▶ _Activity_
Could you repeat all of the entries exactly, leaving out any pictures?
[Records for this exercise — start]
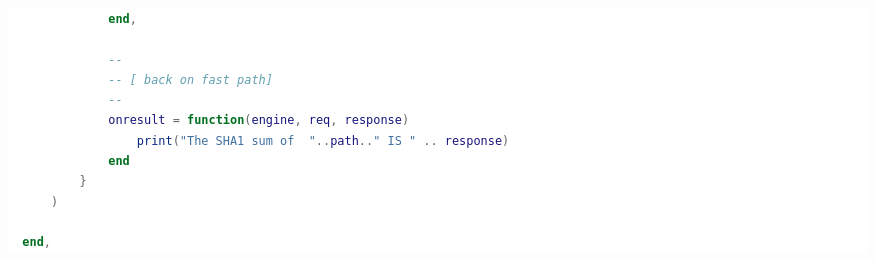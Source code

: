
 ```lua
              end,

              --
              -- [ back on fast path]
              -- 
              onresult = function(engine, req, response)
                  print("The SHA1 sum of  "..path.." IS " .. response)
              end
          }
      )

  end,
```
[Records for this exercise — finish]
▶ _Result below_
Source code

:
 ```lua
              end,

              --
              -- [ back on fast path]
              -- 
              onresult = function(engine, req, response)
                  print("The SHA1 sum of  "..path.." IS " .. response)
              end
          }
      )

  end,
```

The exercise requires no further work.